Vision seeks out new ways of being together by exploring a seemingly simple question, what does it mean to see and, in that same instant, to look?
Éric Minh Cuong Castaing
For nearly two decades now, the Shōnen company, born of the impetus of the choreographer and visual artist Éric Minh Cuong Castaing, has been exploring the bond between art and society. Advocating projects rooted within the social sphere, and never effacing the questions bound up with inclusion, the company has specialised in forms of alter-spectacle, notably through collaborations with performers living with disabilities.

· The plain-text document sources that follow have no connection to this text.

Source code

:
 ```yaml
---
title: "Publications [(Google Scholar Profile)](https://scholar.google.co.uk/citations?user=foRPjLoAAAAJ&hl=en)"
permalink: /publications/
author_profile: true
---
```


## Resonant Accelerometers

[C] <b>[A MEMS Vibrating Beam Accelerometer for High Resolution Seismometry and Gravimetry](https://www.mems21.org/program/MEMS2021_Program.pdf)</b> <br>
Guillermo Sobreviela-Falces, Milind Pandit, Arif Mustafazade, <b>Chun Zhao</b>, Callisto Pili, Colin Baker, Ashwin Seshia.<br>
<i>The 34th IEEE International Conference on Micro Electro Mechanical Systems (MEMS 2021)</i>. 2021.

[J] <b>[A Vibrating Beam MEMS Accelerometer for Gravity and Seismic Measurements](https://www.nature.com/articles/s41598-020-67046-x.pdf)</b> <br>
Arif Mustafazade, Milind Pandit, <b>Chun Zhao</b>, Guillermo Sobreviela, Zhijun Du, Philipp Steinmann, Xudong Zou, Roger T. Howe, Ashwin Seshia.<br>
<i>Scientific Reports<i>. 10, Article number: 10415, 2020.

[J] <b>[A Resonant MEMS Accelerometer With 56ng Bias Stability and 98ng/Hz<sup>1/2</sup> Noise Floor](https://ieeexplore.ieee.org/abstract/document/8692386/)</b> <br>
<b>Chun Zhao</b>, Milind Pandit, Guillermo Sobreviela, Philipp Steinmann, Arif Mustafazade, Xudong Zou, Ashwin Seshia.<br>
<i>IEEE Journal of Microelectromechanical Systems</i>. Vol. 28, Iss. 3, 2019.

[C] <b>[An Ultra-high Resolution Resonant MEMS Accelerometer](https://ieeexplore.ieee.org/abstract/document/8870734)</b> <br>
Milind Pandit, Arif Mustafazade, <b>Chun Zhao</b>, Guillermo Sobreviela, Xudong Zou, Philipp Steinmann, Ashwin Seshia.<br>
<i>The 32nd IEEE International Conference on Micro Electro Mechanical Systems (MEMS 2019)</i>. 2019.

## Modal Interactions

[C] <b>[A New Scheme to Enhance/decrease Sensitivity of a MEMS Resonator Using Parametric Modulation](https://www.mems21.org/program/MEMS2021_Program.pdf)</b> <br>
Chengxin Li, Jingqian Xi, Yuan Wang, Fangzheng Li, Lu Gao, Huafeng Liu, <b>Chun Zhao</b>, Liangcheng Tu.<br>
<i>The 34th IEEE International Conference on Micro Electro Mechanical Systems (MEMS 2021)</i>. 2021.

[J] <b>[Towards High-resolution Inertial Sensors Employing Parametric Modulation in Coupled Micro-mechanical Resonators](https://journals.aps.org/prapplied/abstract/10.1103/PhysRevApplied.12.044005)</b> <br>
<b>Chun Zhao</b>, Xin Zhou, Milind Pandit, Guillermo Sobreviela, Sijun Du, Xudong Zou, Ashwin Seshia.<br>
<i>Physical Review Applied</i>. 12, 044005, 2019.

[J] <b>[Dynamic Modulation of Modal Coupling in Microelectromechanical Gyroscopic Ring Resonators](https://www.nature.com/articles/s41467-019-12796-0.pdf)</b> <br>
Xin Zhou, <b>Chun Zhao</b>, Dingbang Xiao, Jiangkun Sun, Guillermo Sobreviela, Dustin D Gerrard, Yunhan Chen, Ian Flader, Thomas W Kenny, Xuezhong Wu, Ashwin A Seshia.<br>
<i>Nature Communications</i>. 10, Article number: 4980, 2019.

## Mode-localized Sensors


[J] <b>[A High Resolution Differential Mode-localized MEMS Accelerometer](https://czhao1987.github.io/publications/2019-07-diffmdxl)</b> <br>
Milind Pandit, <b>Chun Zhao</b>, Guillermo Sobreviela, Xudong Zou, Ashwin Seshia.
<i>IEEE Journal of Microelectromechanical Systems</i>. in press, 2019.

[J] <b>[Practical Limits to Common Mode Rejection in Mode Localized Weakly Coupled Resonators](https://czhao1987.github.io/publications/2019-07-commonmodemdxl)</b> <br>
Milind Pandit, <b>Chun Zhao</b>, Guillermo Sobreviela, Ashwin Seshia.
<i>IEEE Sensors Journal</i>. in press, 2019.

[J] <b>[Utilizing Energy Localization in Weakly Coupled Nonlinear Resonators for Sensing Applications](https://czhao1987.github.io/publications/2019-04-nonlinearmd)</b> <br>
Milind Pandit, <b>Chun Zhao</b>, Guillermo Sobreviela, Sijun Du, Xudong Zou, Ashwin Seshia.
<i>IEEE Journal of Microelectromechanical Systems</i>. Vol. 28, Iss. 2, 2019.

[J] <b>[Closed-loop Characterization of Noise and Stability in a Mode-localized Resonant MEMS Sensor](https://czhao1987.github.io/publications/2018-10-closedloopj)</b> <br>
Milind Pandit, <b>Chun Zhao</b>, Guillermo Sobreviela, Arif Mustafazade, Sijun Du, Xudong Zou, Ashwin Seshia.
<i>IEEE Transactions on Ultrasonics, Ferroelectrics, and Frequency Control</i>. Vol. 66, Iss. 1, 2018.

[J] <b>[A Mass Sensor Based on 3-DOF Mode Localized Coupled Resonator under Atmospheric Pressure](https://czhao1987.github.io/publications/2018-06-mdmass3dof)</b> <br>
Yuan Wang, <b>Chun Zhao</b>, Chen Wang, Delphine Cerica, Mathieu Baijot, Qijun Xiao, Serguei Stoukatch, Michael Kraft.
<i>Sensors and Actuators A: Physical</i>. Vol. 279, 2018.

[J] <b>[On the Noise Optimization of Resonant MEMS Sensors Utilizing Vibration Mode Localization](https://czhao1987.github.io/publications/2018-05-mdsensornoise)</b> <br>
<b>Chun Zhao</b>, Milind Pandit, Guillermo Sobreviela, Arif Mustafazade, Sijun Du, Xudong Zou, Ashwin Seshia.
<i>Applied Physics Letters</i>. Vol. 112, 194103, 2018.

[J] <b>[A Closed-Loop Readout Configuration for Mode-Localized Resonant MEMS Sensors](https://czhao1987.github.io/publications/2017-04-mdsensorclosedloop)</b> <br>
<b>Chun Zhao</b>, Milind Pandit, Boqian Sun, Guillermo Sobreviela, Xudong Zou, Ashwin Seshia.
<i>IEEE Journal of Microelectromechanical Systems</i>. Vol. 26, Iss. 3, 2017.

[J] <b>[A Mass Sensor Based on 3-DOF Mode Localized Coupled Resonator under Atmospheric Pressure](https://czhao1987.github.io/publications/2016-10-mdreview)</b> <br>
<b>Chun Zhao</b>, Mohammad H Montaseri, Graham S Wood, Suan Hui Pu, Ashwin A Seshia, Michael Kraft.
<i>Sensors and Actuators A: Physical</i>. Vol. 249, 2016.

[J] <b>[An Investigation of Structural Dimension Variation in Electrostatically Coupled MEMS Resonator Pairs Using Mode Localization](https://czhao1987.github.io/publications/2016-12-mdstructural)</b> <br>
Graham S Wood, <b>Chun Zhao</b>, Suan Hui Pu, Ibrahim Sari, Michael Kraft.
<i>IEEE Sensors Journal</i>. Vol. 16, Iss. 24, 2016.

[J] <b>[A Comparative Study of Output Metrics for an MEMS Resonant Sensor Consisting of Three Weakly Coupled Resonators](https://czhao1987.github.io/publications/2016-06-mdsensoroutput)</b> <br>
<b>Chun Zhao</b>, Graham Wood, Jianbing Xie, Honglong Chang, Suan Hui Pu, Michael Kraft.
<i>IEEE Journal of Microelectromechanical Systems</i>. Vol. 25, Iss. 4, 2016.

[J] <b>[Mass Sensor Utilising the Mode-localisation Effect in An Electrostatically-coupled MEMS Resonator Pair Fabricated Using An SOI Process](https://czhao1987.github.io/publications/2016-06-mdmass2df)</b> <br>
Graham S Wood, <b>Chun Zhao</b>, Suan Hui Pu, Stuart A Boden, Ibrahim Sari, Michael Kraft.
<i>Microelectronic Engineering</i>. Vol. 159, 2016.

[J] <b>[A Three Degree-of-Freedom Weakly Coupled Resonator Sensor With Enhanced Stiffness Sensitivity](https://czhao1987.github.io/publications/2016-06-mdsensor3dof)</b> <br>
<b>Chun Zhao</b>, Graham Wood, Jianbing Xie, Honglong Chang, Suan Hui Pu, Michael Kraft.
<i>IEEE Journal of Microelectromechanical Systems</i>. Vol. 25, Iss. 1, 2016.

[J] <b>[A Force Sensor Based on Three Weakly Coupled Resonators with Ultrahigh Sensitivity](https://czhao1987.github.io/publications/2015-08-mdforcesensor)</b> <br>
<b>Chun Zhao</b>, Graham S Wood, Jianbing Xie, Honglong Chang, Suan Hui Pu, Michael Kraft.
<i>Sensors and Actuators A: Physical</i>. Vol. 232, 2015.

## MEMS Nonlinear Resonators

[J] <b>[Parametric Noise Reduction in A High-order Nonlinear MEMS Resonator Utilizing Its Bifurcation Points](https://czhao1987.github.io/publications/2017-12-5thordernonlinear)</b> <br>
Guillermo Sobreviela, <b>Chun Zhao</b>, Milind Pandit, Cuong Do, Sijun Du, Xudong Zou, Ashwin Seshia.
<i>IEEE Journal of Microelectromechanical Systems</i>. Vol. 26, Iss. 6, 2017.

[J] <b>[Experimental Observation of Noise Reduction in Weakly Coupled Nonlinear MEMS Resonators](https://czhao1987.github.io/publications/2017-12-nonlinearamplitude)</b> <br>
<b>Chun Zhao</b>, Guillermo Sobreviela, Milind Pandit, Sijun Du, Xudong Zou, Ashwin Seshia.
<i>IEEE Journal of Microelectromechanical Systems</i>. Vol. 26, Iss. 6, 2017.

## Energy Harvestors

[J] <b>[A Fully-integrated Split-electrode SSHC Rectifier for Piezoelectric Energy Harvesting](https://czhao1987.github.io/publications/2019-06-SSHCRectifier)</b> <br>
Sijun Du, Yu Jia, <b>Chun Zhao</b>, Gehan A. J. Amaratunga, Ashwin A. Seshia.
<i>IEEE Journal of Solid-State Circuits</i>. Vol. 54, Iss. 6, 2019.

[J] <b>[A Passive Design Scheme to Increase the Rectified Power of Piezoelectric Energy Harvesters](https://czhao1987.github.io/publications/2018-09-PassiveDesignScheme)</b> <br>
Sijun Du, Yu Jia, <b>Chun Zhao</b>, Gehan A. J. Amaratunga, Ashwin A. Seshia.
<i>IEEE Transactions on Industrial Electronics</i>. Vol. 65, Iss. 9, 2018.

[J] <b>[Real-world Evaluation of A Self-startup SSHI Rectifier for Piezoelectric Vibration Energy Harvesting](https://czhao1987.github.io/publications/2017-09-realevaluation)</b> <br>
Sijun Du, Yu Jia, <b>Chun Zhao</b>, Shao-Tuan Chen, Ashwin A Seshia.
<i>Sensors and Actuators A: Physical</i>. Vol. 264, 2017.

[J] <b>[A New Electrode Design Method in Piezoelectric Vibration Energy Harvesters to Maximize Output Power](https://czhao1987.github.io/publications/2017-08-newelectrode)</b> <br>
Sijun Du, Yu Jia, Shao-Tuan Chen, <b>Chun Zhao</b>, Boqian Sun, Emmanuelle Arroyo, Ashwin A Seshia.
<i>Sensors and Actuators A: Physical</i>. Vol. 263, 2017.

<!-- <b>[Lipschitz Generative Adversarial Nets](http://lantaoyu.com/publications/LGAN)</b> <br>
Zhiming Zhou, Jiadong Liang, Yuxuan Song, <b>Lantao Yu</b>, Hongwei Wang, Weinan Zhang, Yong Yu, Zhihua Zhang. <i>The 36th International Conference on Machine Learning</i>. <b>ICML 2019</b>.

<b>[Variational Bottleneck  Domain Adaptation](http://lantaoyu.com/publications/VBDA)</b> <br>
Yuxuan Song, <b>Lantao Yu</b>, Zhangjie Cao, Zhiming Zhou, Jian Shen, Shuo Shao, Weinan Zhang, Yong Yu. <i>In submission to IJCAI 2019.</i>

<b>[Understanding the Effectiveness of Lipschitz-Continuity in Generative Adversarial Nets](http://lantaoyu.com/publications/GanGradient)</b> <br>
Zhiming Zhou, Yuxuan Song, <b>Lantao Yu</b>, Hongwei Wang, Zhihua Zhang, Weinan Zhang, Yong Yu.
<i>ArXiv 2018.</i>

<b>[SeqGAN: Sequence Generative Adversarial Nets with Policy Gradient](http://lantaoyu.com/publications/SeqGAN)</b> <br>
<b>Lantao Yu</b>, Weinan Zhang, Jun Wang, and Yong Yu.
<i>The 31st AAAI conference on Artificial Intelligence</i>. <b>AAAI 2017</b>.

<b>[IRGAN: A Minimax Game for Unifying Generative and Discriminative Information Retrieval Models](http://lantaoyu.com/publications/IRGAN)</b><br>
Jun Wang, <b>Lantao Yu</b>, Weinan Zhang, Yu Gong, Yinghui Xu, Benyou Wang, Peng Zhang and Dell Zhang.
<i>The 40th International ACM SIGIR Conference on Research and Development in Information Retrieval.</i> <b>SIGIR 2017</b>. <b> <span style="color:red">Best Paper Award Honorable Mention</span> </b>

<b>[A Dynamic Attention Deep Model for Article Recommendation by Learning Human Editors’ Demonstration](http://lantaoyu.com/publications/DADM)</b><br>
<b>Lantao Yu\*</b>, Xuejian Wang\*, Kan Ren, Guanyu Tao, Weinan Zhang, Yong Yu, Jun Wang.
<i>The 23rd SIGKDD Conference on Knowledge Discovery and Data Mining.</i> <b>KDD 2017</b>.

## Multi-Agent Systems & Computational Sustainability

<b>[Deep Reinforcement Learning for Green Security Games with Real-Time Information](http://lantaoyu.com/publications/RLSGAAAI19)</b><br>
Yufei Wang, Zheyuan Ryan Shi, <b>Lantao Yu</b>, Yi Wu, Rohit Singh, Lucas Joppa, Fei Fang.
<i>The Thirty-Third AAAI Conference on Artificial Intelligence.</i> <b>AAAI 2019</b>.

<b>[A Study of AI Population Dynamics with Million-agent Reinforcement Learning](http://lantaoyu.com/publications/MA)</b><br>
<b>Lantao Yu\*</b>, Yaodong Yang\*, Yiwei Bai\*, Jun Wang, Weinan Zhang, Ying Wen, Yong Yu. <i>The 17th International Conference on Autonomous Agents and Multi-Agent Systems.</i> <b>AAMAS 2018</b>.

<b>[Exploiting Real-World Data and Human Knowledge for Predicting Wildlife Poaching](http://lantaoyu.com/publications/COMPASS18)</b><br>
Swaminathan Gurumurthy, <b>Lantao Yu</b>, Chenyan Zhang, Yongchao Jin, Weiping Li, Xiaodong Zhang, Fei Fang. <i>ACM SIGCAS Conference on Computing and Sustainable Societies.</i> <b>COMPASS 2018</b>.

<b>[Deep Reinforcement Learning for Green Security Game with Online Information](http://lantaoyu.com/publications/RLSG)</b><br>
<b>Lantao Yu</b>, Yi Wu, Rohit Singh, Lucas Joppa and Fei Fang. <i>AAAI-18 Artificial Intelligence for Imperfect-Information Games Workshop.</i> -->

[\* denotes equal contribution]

The purpose of Vision is to place emphasis upon the gaze that spectators cast upon the performers, and in turn upon the gaze directed back at them. Whether dancers, actors, or musicians, all the artists taking part in this production live have, to varying degrees, visual impairments: partially sighted or blind, their vision blurred, doubled, or peripheral, when they are not altogether deprived of sight. The performance therefore places the emphasis on other senses: hearing, of course, but also touch.

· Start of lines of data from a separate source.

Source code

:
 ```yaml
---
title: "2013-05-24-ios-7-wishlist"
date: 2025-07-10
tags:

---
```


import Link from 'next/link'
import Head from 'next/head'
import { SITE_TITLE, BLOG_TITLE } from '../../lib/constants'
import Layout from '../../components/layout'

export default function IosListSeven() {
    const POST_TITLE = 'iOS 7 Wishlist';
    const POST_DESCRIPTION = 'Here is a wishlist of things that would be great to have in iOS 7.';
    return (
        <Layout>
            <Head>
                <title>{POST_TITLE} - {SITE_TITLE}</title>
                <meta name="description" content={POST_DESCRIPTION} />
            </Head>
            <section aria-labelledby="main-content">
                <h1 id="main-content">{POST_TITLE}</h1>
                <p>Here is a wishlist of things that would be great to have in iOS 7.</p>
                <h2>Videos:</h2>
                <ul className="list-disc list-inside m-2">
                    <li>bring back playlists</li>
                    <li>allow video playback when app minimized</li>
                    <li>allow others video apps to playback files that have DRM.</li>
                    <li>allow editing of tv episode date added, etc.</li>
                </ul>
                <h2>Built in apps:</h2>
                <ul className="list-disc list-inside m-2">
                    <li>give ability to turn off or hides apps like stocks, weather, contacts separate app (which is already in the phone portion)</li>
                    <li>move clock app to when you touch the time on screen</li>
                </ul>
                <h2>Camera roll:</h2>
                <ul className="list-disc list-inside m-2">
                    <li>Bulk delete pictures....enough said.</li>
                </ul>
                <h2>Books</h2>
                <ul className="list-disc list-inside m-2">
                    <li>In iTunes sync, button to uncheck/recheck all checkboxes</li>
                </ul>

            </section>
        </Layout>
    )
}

Inclusion, as will be understood, lies at the very heart of the endeavour. Yet inclusion also entails the participation of the spectators in this other way of conceiving the relationship between art and society. Thus, from a performance, one passes into a promenade through the spaces of the Théâtre du Châtelet, not only is it another way of inhabiting the space, it is also an act of solidarity and of fraternity.